A few days later, Anita gets a phone call from the police station. There she learns that Sam had taken one of her students (who is also Saahil's friend) to a rave party. Police had conducted a raid where she was caught, and Sam somehow escaped. On arriving back home, Anita confronts Sam, in which they end up having a fight, and Sam, being drunk, slaps Anita and leaves her. Saahil learns about the fight and goes to meet her the next morning. Both reconcile. In the evening, he takes some home-made biryani to Anita's place to make her feel better, only to find Sam there, talking to Anita. He is again hurt and leaves. Anita sees him going. The next day, Anita goes to Saahil's place and meets his uncle and father. Upon seeing Saahil as he comes out to check who has come, she apologises to him and takes him out for a cup of coffee. Here, she tells him that things are finally over between her and Samuel, which turns Saahil's mood around.

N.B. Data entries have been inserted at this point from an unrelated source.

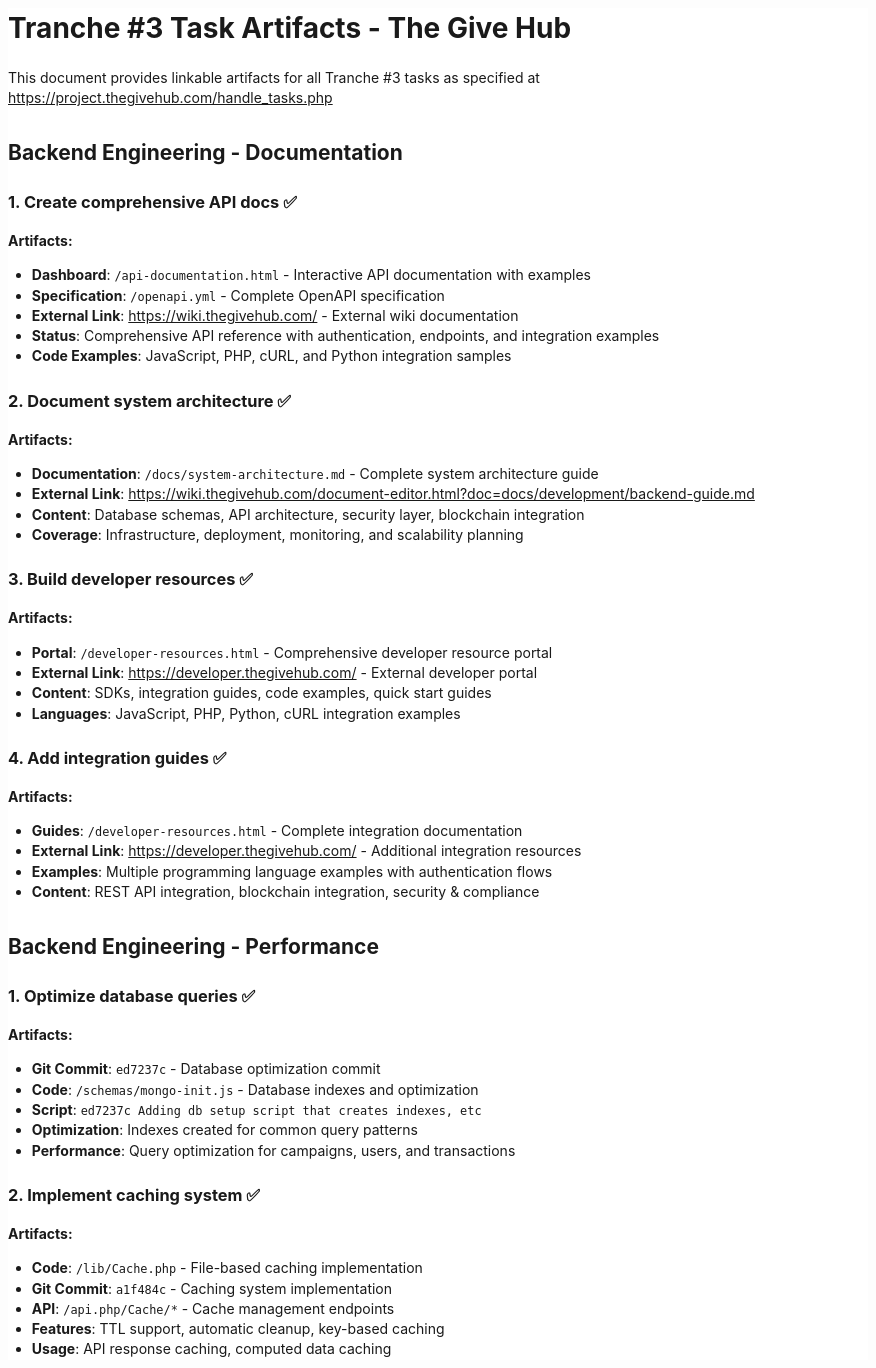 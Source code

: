 # Tranche #3 Task Artifacts - The Give Hub

This document provides linkable artifacts for all Tranche #3 tasks as specified at https://project.thegivehub.com/handle_tasks.php

## Backend Engineering - Documentation

### 1. Create comprehensive API docs ✅
**Artifacts:**
- **Dashboard**: `/api-documentation.html` - Interactive API documentation with examples
- **Specification**: `/openapi.yml` - Complete OpenAPI specification
- **External Link**: https://wiki.thegivehub.com/ - External wiki documentation
- **Status**: Comprehensive API reference with authentication, endpoints, and integration examples
- **Code Examples**: JavaScript, PHP, cURL, and Python integration samples

### 2. Document system architecture ✅
**Artifacts:**
- **Documentation**: `/docs/system-architecture.md` - Complete system architecture guide
- **External Link**: https://wiki.thegivehub.com/document-editor.html?doc=docs/development/backend-guide.md
- **Content**: Database schemas, API architecture, security layer, blockchain integration
- **Coverage**: Infrastructure, deployment, monitoring, and scalability planning

### 3. Build developer resources ✅
**Artifacts:**
- **Portal**: `/developer-resources.html` - Comprehensive developer resource portal
- **External Link**: https://developer.thegivehub.com/ - External developer portal
- **Content**: SDKs, integration guides, code examples, quick start guides
- **Languages**: JavaScript, PHP, Python, cURL integration examples

### 4. Add integration guides ✅
**Artifacts:**
- **Guides**: `/developer-resources.html` - Complete integration documentation
- **External Link**: https://developer.thegivehub.com/ - Additional integration resources
- **Examples**: Multiple programming language examples with authentication flows
- **Content**: REST API integration, blockchain integration, security & compliance

## Backend Engineering - Performance

### 1. Optimize database queries ✅
**Artifacts:**
- **Git Commit**: `ed7237c` - Database optimization commit
- **Code**: `/schemas/mongo-init.js` - Database indexes and optimization
- **Script**: `ed7237c Adding db setup script that creates indexes, etc`
- **Optimization**: Indexes created for common query patterns
- **Performance**: Query optimization for campaigns, users, and transactions

### 2. Implement caching system ✅
**Artifacts:**
- **Code**: `/lib/Cache.php` - File-based caching implementation
- **Git Commit**: `a1f484c` - Caching system implementation
- **API**: `/api.php/Cache/*` - Cache management endpoints
- **Features**: TTL support, automatic cleanup, key-based caching
- **Usage**: API response caching, computed data caching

A few days later, Anita and Saahil's friends come to his house to celebrate Saahil's birthday. After the party, he goes to her house with a wine bottle. They celebrate together, drink, and happen to kiss. But Anita realising her mistake, stops him and asks him to leave. Anita now knows that she has begun to love Saahil, who is heartbroken upon being literally thrown out of the house. Later, Saahil's uncle and father meet Anita to ask her what the matter with Saahil is, and Anita simply assures them that things will be back to normal in a few days. Anita then resigns from her job at school and informs Saahil. Saahil reaches her house in a desperate attempt to stop her, where a highly emotional showdown takes place between them, and they finally make love. She also confesses her love for him.

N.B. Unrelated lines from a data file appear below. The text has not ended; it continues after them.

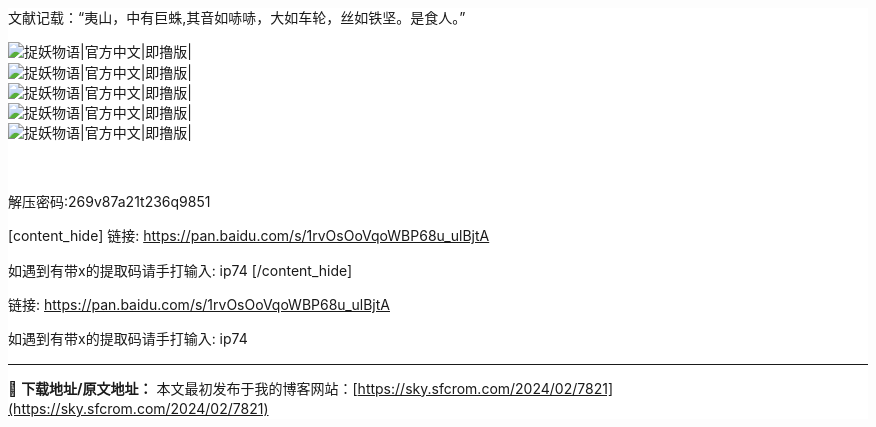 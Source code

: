 文献记载：“夷山，中有巨蛛,其音如哧哧，大如车轮，丝如铁坚。是食人。”

<img style="display: block; margin-left: auto; margin-right: auto; width: 100%; height: auto;" title="【PC】捉妖物语-Build.9121678-(官中+DLC)下载" src="https://sky.sfcrom.com/wp-content/uploads/2024/02/20240223_65d82a7674901.jpg" alt="捉妖物语|官方中文|即撸版|" />
<img style="display: block; margin-left: auto; margin-right: auto; width: 100%; height: auto;" title="【PC】捉妖物语-Build.9121678-(官中+DLC)下载" src="https://sky.sfcrom.com/wp-content/uploads/2024/02/20240223_65d82a76c61de.jpg" alt="捉妖物语|官方中文|即撸版|" />
<img style="display: block; margin-left: auto; margin-right: auto; width: 100%; height: auto;" title="【PC】捉妖物语-Build.9121678-(官中+DLC)下载" src="https://sky.sfcrom.com/wp-content/uploads/2024/02/20240223_65d82a77164fa.jpg" alt="捉妖物语|官方中文|即撸版|" />
<img style="display: block; margin-left: auto; margin-right: auto; width: 100%; height: auto;" title="【PC】捉妖物语-Build.9121678-(官中+DLC)下载" src="https://sky.sfcrom.com/wp-content/uploads/2024/02/20240223_65d82a77572f4.jpg" alt="捉妖物语|官方中文|即撸版|" />
<img style="display: block; margin-left: auto; margin-right: auto; width: 100%; height: auto;" title="【PC】捉妖物语-Build.9121678-(官中+DLC)下载" src="https://sky.sfcrom.com/wp-content/uploads/2024/02/20240223_65d82a77a0654.jpg" alt="捉妖物语|官方中文|即撸版|" />

&nbsp;

解压密码:269v87a21t236q9851

[content_hide]
链接: https://pan.baidu.com/s/1rvOsOoVqoWBP68u_ulBjtA

如遇到有带x的提取码请手打输入: ip74
[/content_hide]


链接: https://pan.baidu.com/s/1rvOsOoVqoWBP68u_ulBjtA

如遇到有带x的提取码请手打输入: ip74


---
📖 **下载地址/原文地址：** 本文最初发布于我的博客网站：[https://sky.sfcrom.com/2024/02/7821](https://sky.sfcrom.com/2024/02/7821)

Later, after Anita leaves Panchgani, Saahil reads her letter to him stating that they have to part ways as what happened between them is not right. And in the future, if they're meant to meet again, they would meet in another time and place, as different individuals. She tells him to forget her. Saahil breaks down with a sense of finality as he finishes reading the letter. Later, he goes to meet his friends, where he reconciles with all of them, including Tia, as he looks back at this entire experience of his with a new, mature perspective.

== Cast ==
- Poonam Pandey as Anita
- Shivam Patil as Saahil
- Vishal Bhonsle as Samuel "Sam"
- Mohit Chauhan as Saahil's uncle
- Ranbir Chakma as Tenzin
- Nation Chakma as Entertainer
- Sheetal Singh as Tia
- Rohan Khurana as Sunny
- Chirag Lobo as Saahil's friend

== Soundtrack ==

| No. | Song | Artist | Length |
|---|---|---|---|
| 1 | "Tera Nasha" | Anirudh | 06:11 |
| 2 | "Laila" | Monali Thakur | 04:11 |
| 3 | "Besharam" | Shaan, Anusha Mani | 04:14 |
| 4 | "Goti Song" | Akshay Deodhar, Prakriti Kakkar, Sukriti Kakkar | 02:55 |
| 5 | "Laila" (Unplugged) | Sangeet Haldipur, Siddharth Haldipur | 03:40 |
| 6 | "Nasha" (The Addictive Mix) | Sangeet Haldipur | 03:50 |

== Promotion ==
The posters from the film angered few people of Mahim area in Mumbai. A group of protesters tore the posters and set them on fire on 20 July 2013. The general secretary of Shiv Sena Chitrapat has objected to Pandey's skin showing in the advertisements, saying, "We find the poster highly vulgar and derogatory and won't allow such hoardings."

== Reception ==

=== Critical response ===
Nasha received largely negative critical response, with Dnaindia gave 2 out of 5 rating. BollywoodLife also rated it 2 out of 5 star. MumbaiMirror gave 2 out of 5 stars and stated that "Nasha unselfishly makes an attempt to stay away from unnecessary sex and tell a story, but ultimately, like school in summer, it's not got class." However, Rediff.com stated as "Nasha gives you a nice hangover" giving 3 out of 5 stars.

=== Box office ===
Film had opened with around 3.5–40 million net in the opening weekend. After the weekend, the film made around 75 million by the sixth day.